■ **WHAT TO PRODUCE**
Pull every line with the word "limited" out of the entries below.

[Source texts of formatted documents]
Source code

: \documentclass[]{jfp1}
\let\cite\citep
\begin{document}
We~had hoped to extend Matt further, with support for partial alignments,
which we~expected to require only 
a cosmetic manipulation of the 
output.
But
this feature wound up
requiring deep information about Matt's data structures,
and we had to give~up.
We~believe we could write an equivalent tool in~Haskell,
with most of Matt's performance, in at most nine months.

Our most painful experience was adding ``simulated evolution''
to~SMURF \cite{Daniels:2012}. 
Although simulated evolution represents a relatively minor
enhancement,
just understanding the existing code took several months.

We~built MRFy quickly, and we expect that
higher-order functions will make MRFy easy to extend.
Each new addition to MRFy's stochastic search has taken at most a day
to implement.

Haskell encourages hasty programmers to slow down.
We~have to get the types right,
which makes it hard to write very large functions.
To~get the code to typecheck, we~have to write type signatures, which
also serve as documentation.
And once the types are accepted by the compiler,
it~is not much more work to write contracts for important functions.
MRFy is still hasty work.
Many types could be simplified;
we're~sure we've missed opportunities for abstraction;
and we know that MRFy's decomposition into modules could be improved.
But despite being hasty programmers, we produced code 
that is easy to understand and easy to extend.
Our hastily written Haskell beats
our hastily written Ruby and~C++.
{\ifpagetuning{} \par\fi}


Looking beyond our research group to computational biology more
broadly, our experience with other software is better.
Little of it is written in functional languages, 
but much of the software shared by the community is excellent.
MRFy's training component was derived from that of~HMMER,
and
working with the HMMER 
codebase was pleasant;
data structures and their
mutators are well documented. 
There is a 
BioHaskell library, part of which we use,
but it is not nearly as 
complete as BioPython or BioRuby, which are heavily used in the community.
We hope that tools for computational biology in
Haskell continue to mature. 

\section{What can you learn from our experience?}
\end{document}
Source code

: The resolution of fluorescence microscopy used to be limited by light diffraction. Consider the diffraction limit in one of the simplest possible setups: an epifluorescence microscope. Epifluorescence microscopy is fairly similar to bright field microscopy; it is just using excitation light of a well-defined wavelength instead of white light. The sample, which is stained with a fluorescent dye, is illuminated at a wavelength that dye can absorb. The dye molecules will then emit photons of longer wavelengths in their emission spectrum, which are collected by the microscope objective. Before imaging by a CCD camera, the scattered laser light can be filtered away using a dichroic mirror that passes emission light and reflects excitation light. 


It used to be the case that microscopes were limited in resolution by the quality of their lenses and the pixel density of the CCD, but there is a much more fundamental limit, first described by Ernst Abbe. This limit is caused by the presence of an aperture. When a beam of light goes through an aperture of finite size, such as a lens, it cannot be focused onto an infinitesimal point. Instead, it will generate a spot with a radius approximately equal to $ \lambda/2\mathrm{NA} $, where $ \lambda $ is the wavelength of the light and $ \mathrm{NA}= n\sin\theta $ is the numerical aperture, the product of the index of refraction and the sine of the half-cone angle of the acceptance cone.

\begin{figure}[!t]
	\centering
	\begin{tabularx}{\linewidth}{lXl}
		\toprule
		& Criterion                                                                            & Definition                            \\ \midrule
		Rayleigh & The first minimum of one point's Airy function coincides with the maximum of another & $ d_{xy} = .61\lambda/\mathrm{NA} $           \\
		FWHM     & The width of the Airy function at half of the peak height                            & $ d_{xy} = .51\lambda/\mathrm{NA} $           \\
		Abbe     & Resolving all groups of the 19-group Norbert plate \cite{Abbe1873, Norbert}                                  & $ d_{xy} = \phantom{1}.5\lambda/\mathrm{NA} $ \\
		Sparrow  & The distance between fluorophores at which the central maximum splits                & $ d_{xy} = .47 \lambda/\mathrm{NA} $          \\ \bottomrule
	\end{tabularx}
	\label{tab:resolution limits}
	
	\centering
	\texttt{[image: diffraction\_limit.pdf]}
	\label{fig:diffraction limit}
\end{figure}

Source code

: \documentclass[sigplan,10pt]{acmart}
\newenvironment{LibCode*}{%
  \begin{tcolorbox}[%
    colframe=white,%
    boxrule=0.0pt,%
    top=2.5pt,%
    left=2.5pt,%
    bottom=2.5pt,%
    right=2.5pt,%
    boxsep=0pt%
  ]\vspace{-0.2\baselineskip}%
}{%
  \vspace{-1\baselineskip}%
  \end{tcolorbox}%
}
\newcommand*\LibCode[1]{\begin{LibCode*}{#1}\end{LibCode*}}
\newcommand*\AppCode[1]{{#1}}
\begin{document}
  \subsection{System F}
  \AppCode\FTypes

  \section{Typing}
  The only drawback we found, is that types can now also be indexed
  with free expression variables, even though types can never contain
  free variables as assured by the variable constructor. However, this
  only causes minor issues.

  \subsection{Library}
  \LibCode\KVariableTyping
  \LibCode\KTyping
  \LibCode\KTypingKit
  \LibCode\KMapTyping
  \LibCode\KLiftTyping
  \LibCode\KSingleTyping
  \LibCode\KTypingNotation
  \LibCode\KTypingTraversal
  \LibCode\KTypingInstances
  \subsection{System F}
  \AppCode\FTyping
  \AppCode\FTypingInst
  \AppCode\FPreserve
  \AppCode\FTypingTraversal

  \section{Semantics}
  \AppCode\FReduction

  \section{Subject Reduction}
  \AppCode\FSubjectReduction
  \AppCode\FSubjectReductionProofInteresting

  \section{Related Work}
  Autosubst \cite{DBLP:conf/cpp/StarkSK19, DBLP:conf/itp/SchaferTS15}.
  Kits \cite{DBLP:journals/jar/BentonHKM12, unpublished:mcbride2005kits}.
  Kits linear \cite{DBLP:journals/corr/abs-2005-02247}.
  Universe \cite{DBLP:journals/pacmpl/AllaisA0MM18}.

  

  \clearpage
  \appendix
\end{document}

■ **EXERCISE OUTPUT**
: The resolution of fluorescence microscopy used to be limited by light diffraction. Consider the diffraction limit in one of the simplest possible setups: an epifluorescence microscope. Epifluorescence microscopy is fairly similar to bright field microscopy; it is just using excitation light of a well-defined wavelength instead of white light. The sample, which is stained with a fluorescent dye, is illuminated at a wavelength that dye can absorb. The dye molecules will then emit photons of longer wavelengths in their emission spectrum, which are collected by the microscope objective. Before imaging by a CCD camera, the scattered laser light can be filtered away using a dichroic mirror that passes emission light and reflects excitation light. 
It used to be the case that microscopes were limited in resolution by the quality of their lenses and the pixel density of the CCD, but there is a much more fundamental limit, first described by Ernst Abbe. This limit is caused by the presence of an aperture. When a beam of light goes through an aperture of finite size, such as a lens, it cannot be focused onto an infinitesimal point. Instead, it will generate a spot with a radius approximately equal to $ \lambda/2\mathrm{NA} $, where $ \lambda $ is the wavelength of the light and $ \mathrm{NA}= n\sin\theta $ is the numerical aperture, the product of the index of refraction and the sine of the half-cone angle of the acceptance cone.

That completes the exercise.